→ **Required work**:
Output, exactly as written, the lines of the data below from the one containing "Support Systems: 9" to the end.

→ **Input for this task**:
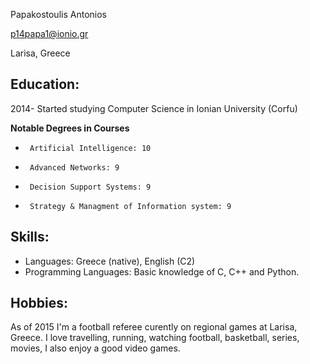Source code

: 

Papakostoulis Antoniοs

p14papa1@ionio.gr

Larisa, Greece


Education:
----------
2014- Started studying Computer Science in Ionian University (Corfu)


**Notable Degrees in Courses**
*      Artificial Intelligence: 10
*      Advanced Networks: 9
*      Decision Support Systems: 9
*      Strategy & Managment of Information system: 9	
      
      
Skills:
-------
* Languages: Greece (native), English (C2)
* Programming Languages: Basic knowledge of C, C++ and Python.

Hobbies:
-------
As of 2015 I'm a football referee curently on regional games at Larisa, Greece. I love travelling, running, watching football, basketball, series, movies, I also enjoy a good video games.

→ **Answer**:
*      Decision Support Systems: 9
*      Strategy & Managment of Information system: 9	
      
      
Skills:
-------
* Languages: Greece (native), English (C2)
* Programming Languages: Basic knowledge of C, C++ and Python.

Hobbies:
-------
As of 2015 I'm a football referee curently on regional games at Larisa, Greece. I love travelling, running, watching football, basketball, series, movies, I also enjoy a good video games.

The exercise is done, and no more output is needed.